Biobasierter Schaumstoff als nachhaltige Alternative für die Industrie

Biobasierter Schaumstoff

Nachhaltige Innovation ohne Produktionsumbau

Der Pressemitteilung zufolge wurde mit dem Projekt „xPBS“ ein biobasierter Extrusionsschaum aus Polybutylensuccinat (PBS) entwickelt, der herkömmliche erdölbasierte Materialien wie Polyethylen ersetzen kann. Laut Angaben von Fraunhofer eignet sich der neue Schaumstoff für Anwendungen in Verpackungen, Transportlösungen und im Bauwesen, also in Bereichen mit hoher Nachfrage.
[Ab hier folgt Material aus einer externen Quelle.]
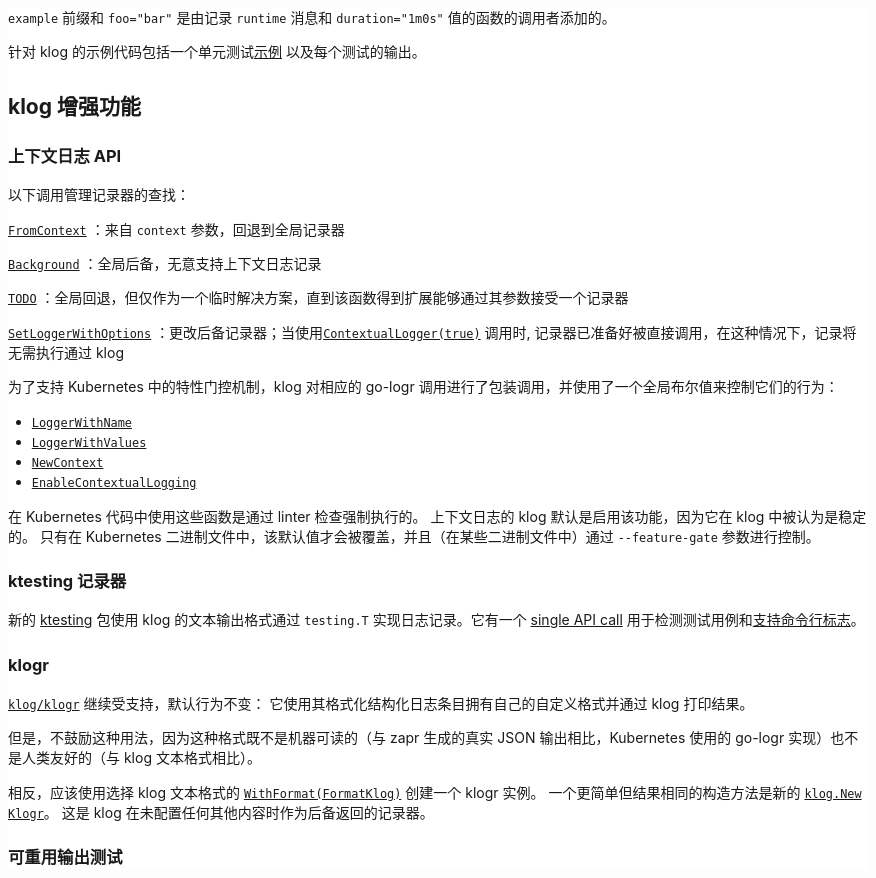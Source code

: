 `example` 前缀和 `foo="bar"` 是由记录 `runtime` 消息和 `duration="1m0s"` 值的函数的调用者添加的。

针对 klog 的示例代码包括一个单元测试[示例](https://github.com/kubernetes/klog/blob/v2.60.1/ktesting/example/example_test.go)
以及每个测试的输出。
## klog 增强功能

### 上下文日志 API

以下调用管理记录器的查找：

[`FromContext`](https://pkg.go.dev/k8s.io/klog/v2#FromContext)
：来自 `context` 参数，回退到全局记录器

[`Background`](https://pkg.go.dev/k8s.io/klog/v2#Background)
：全局后备，无意支持上下文日志记录

[`TODO`](https://pkg.go.dev/k8s.io/klog/v2#TODO)
：全局回退，但仅作为一个临时解决方案，直到该函数得到扩展能够通过其参数接受一个记录器

[`SetLoggerWithOptions`](https://pkg.go.dev/k8s.io/klog/v2#SetLoggerWithOptions)
：更改后备记录器；当使用[`ContextualLogger(true)`](https://pkg.go.dev/k8s.io/klog/v2#ContextualLogger) 调用时,
记录器已准备好被直接调用，在这种情况下，记录将无需执行通过 klog

为了支持 Kubernetes 中的特性门控机制，klog 对相应的 go-logr 调用进行了包装调用，并使用了一个全局布尔值来控制它们的行为：

- [`LoggerWithName`](https://pkg.go.dev/k8s.io/klog/v2#LoggerWithName)
- [`LoggerWithValues`](https://pkg.go.dev/k8s.io/klog/v2#LoggerWithValues)
- [`NewContext`](https://pkg.go.dev/k8s.io/klog/v2#NewContext)
- [`EnableContextualLogging`](https://pkg.go.dev/k8s.io/klog/v2#EnableContextualLogging)

在 Kubernetes 代码中使用这些函数是通过 linter 检查强制执行的。 
上下文日志的 klog 默认是启用该功能，因为它在 klog 中被认为是稳定的。
只有在 Kubernetes 二进制文件中，该默认值才会被覆盖，并且（在某些二进制文件中）通过 `--feature-gate` 参数进行控制。

### ktesting 记录器

新的 [ktesting](https://pkg.go.dev/k8s.io/klog/v2@v2.60.1/ktesting)
包使用 klog 的文本输出格式通过 `testing.T` 实现日志记录。它有一个 [single API call](https://pkg.go.dev/k8s.io/klog/v2@v2.60.1/ktesting#NewTestContext)
用于检测测试用例和[支持命令行标志](https://pkg.go.dev/k8s.io/klog/v2@v2.60.1/ktesting/init)。

### klogr

[`klog/klogr`](https://pkg.go.dev/k8s.io/klog/v2@v2.60.1/klogr) 继续受支持，默认行为不变：
它使用其格式化结构化日志条目拥有自己的自定义格式并通过 klog 打印结果。

但是，不鼓励这种用法，因为这种格式既不是机器可读的（与 zapr 生成的真实 JSON 输出相比，Kubernetes 使用的 go-logr 实现）也不是人类友好的（与 klog 文本格式相比）。

相反，应该使用选择 klog 文本格式的 [`WithFormat(FormatKlog)`](https://pkg.go.dev/k8s.io/klog/v2@v2.60.1/klogr#WithFormat)
创建一个 klogr 实例。 一个更简单但结果相同的构造方法是新的 [`klog.NewKlogr`](https://pkg.go.dev/k8s.io/klog/v2#NewKlogr)。 
这是 klog 在未配置任何其他内容时作为后备返回的记录器。


### 可重用输出测试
Der Pressemeldung nach ist besonders entscheidend, dass es sich um eine sogenannte Drop-in-Lösung handelt. Das bedeutet, dass Unternehmen den neuen Schaumstoff auf bestehenden Produktionsanlagen verarbeiten können, ohne in teure Umrüstungen investieren zu müssen. Dadurch soll der Einstieg in nachhaltigere Materialien deutlich erleichtert werden.

 

Zusammenarbeit und technische Leistungsfähigkeit

Laut Angaben von Fraunhofer basiert der Erfolg des Projekts auf der engen Zusammenarbeit mehrerer Institute innerhalb des Fraunhofer CCPE. Während ein Institut die Materialentwicklung vorantrieb, konzentrierte sich ein anderes auf die Anpassung der Eigenschaften und die industrielle Skalierung.

Der Pressemitteilung zufolge konnte so ein Schaumstoff entwickelt werden, der nicht nur im Labor, sondern auch unter realistischen Produktionsbedingungen funktioniert. Zudem erreicht das Material vergleichbare Eigenschaften wie etablierte Kunststoffe, insbesondere hinsichtlich Dichte und Verarbeitbarkeit, wodurch es vielseitig einsetzbar ist.

 

Ökologische Vorteile und Marktpotenzial

Der Pressemeldung nach bietet der neue PBS-Schaumstoff klare ökologische Vorteile: Er ist biobasiert, biologisch abbaubar und recycelbar. Unternehmen können somit ihre Nachhaltigkeitsziele erreichen, ohne Einbußen bei der Leistung hinnehmen zu müssen.

Laut Angaben von Fraunhofer ermöglicht die hohe Marktnähe der Technologie eine schnelle industrielle Nutzung bei geringem Risiko. Gleichzeitig können Unternehmen frühzeitig regulatorische Anforderungen erfüllen und sich Wettbewerbsvorteile sichern.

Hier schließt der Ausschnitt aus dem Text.